Qwen2.5-Coder-1.5B具有以下特点:
- 模型类型:因果语言模型
- 训练阶段:预训练
- 架构:采用transformers架构,包括RoPE、SwiGLU、RMSNorm、Attention QKV偏置及词嵌入绑定
- 参数数量:总参数1.54B(不包括嵌入部分则为1.31B)
- 层数:28层
- 注意力头(GQA)数量:Q为12,KV为2
- 上下文长度:最大支持131,072个tokens
注意:不建议在对话场景中直接使用基础语言模型。使用者可以在此模型基础上执行后续训练,例如SFT、RLHF或持续预训练等。

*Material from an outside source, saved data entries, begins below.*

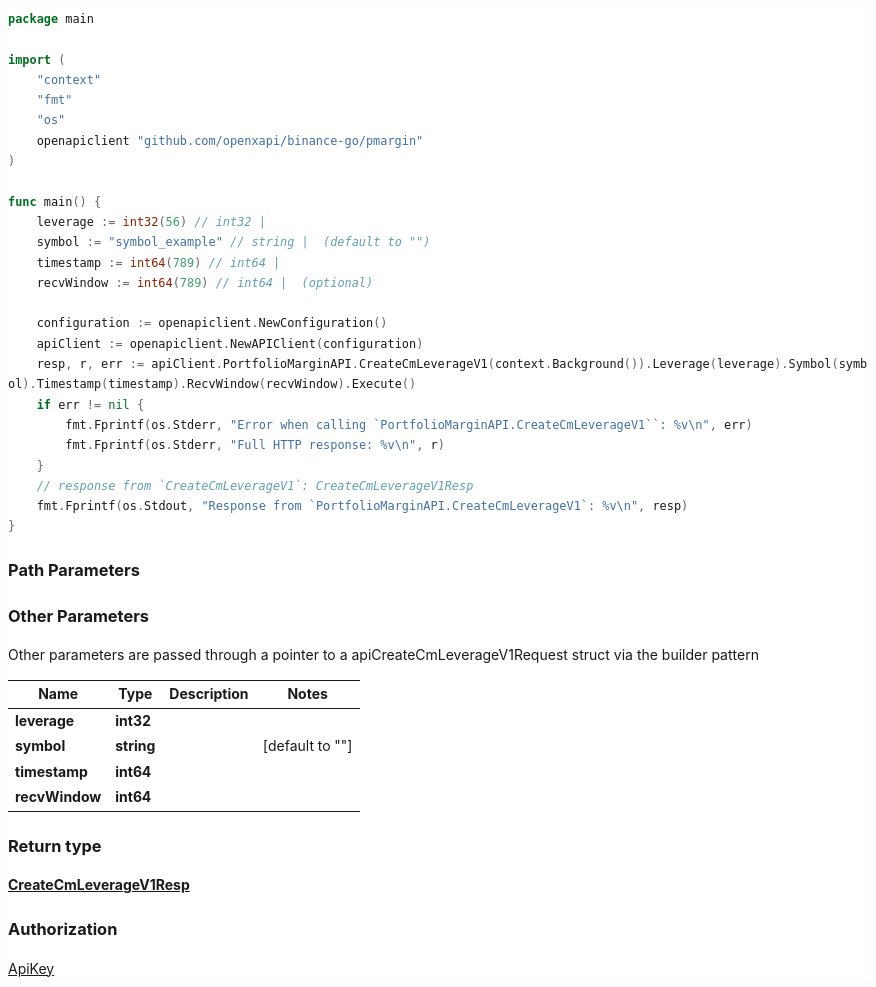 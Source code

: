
 ```go
package main

import (
	"context"
	"fmt"
	"os"
	openapiclient "github.com/openxapi/binance-go/pmargin"
)

func main() {
	leverage := int32(56) // int32 | 
	symbol := "symbol_example" // string |  (default to "")
	timestamp := int64(789) // int64 | 
	recvWindow := int64(789) // int64 |  (optional)

	configuration := openapiclient.NewConfiguration()
	apiClient := openapiclient.NewAPIClient(configuration)
	resp, r, err := apiClient.PortfolioMarginAPI.CreateCmLeverageV1(context.Background()).Leverage(leverage).Symbol(symbol).Timestamp(timestamp).RecvWindow(recvWindow).Execute()
	if err != nil {
		fmt.Fprintf(os.Stderr, "Error when calling `PortfolioMarginAPI.CreateCmLeverageV1``: %v\n", err)
		fmt.Fprintf(os.Stderr, "Full HTTP response: %v\n", r)
	}
	// response from `CreateCmLeverageV1`: CreateCmLeverageV1Resp
	fmt.Fprintf(os.Stdout, "Response from `PortfolioMarginAPI.CreateCmLeverageV1`: %v\n", resp)
}
```

### Path Parameters



### Other Parameters

Other parameters are passed through a pointer to a apiCreateCmLeverageV1Request struct via the builder pattern


Name | Type | Description  | Notes
------------- | ------------- | ------------- | -------------
 **leverage** | **int32** |  | 
 **symbol** | **string** |  | [default to &quot;&quot;]
 **timestamp** | **int64** |  | 
 **recvWindow** | **int64** |  | 

### Return type

[**CreateCmLeverageV1Resp**](CreateCmLeverageV1Resp.md)

### Authorization

[ApiKey](../README.md#ApiKey)
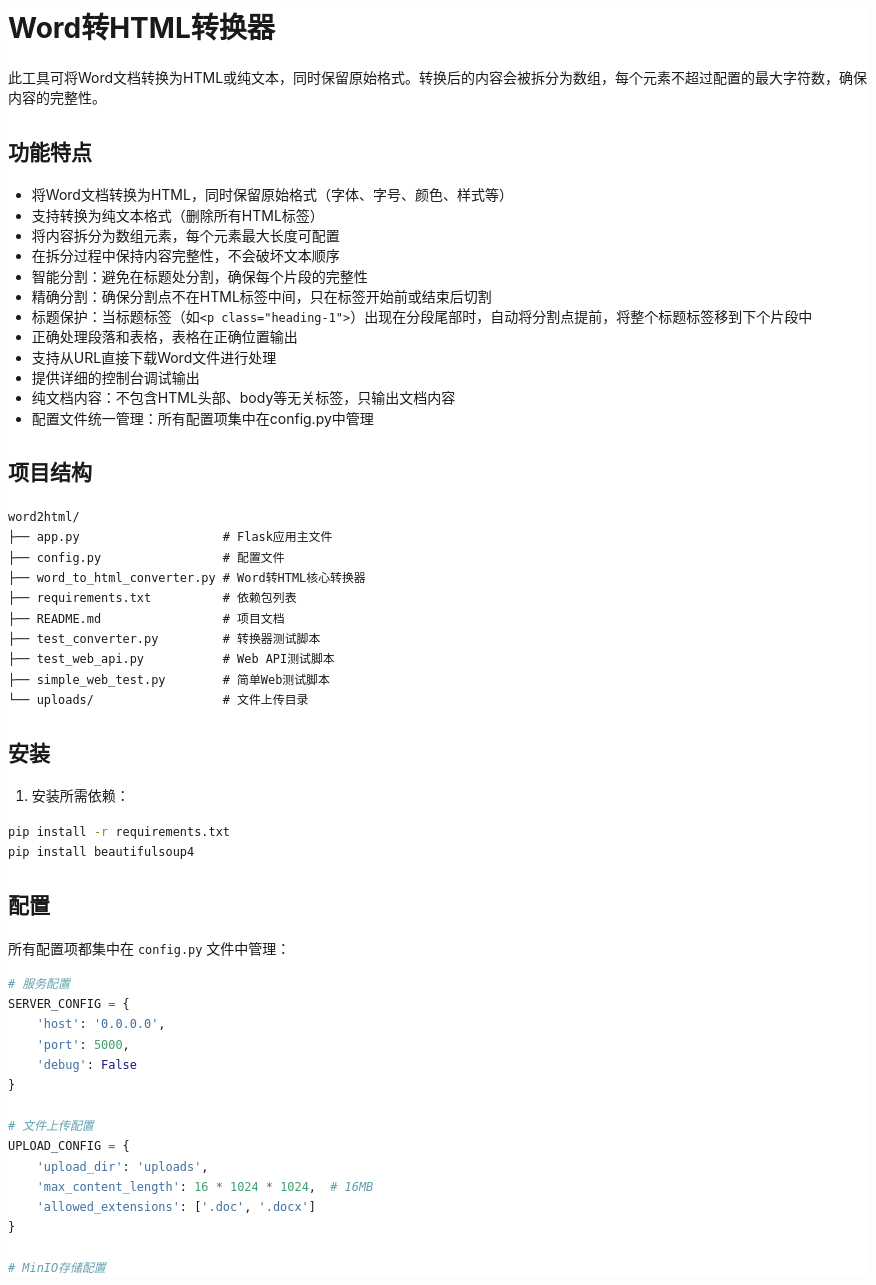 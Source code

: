 # Word转HTML转换器

此工具可将Word文档转换为HTML或纯文本，同时保留原始格式。转换后的内容会被拆分为数组，每个元素不超过配置的最大字符数，确保内容的完整性。

## 功能特点

- 将Word文档转换为HTML，同时保留原始格式（字体、字号、颜色、样式等）
- 支持转换为纯文本格式（删除所有HTML标签）
- 将内容拆分为数组元素，每个元素最大长度可配置
- 在拆分过程中保持内容完整性，不会破坏文本顺序
- 智能分割：避免在标题处分割，确保每个片段的完整性
- 精确分割：确保分割点不在HTML标签中间，只在标签开始前或结束后切割
- 标题保护：当标题标签（如`<p class="heading-1">`）出现在分段尾部时，自动将分割点提前，将整个标题标签移到下个片段中
- 正确处理段落和表格，表格在正确位置输出
- 支持从URL直接下载Word文件进行处理
- 提供详细的控制台调试输出
- 纯文档内容：不包含HTML头部、body等无关标签，只输出文档内容
- 配置文件统一管理：所有配置项集中在config.py中管理

## 项目结构

```
word2html/
├── app.py                    # Flask应用主文件
├── config.py                 # 配置文件
├── word_to_html_converter.py # Word转HTML核心转换器
├── requirements.txt          # 依赖包列表
├── README.md                 # 项目文档
├── test_converter.py         # 转换器测试脚本
├── test_web_api.py           # Web API测试脚本
├── simple_web_test.py        # 简单Web测试脚本
└── uploads/                  # 文件上传目录
```

## 安装

1. 安装所需依赖：

```bash
pip install -r requirements.txt
pip install beautifulsoup4
```

## 配置

所有配置项都集中在 `config.py` 文件中管理：

```python
# 服务配置
SERVER_CONFIG = {
    'host': '0.0.0.0',
    'port': 5000,
    'debug': False
}

# 文件上传配置
UPLOAD_CONFIG = {
    'upload_dir': 'uploads',
    'max_content_length': 16 * 1024 * 1024,  # 16MB
    'allowed_extensions': ['.doc', '.docx']
}

# MinIO存储配置
```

更多细节可以参考以下链接:项目博客、GitHub、文档、预印本论文。
系统要求
Qwen2.5-Coder的代码已集成在最新版的Hugging Face transformers
库中,建议使用该库的最新版本。
若版本低于transformers<4.37.0
,可能会出现以下错误:
KeyError: 'qwen2'
处理长文本
当前的config.json
配置支持上下文长度可达32,768 tokens。为处理超出32,768 tokens的大量输入,使用了YaRN技术以提升模型的长度外推能力,确保在处理长文本时的最佳性能。
要支持此功能,可以在config.json
中添加如下配置:
{
...,
"rope_scaling": {
"factor": 4.0,
"original_max_position_embeddings": 32768,
"type": "yarn"
}
}
推荐使用vLLM进行部署,详细用法可参见文档。目前,vLLM仅支持静态YaRN,这意味着缩放因子在任意输入长度下保持不变,可能影响短文本的性能。仅在处理长上下文时,建议添加rope_scaling
配置。
评估与性能
详细的评估结果可在此博客中查阅。
关于对GPU内存的要求及相关吞吐量,可在此处查阅结果。
引用
如果觉得本项目对您有帮助,请给予引用。
@article{hui2024qwen2,
title={Qwen2. 5-Coder Technical Report},
author={Hui, Binyuan and Yang, Jian and Cui, Zeyu and Yang, Jiaxi and Liu, Dayiheng and Zhang, Lei and Liu, Tianyu and Zhang, Jiajun and Yu, Bowen and Dang, Kai and others},
journal={arXiv preprint arXiv:2409.12186},
year={2024}
}
@article{qwen2,
title={Qwen2 Technical Report},
author={An Yang and Baosong Yang and Binyuan Hui and Bo Zheng and Bowen Yu and Chang Zhou and Chengpeng Li and Chengyuan Li and Dayiheng Liu and Fei Huang and Guanting Dong and Haoran Wei and Huan Lin and Jialong Tang and Jialin Wang and Jian Yang and Jianhong Tu and Jianwei Zhang and Jianxin Ma and Jin Xu and Jingren Zhou and Jinze Bai and Jinzheng He and Junyang Lin and Kai Dang and Keming Lu and Keqin Chen and Kexin Yang and Mei Li and Mingfeng Xue and Na Ni and Pei Zhang and Peng Wang and Ru Peng and Rui Men and Ruize Gao and Runji Lin and Shijie Wang and Shuai Bai and Sinan Tan and Tianhang Zhu and Tianhao Li and Tianyu Liu and Wenbin Ge and Xiaodong Deng and Xiaohuan Zhou and Xingzhang Ren and Xinyu Zhang and Xipin Wei and Xuancheng Ren and Yang Fan and Yang Yao and Yichang Zhang and Yu Wan and Yunfei Chu and Yuqiong Liu and Zeyu Cui and Zhenru Zhang and Zhihao Fan},
journal={arXiv preprint arXiv:2407.10671},
year={2024}
}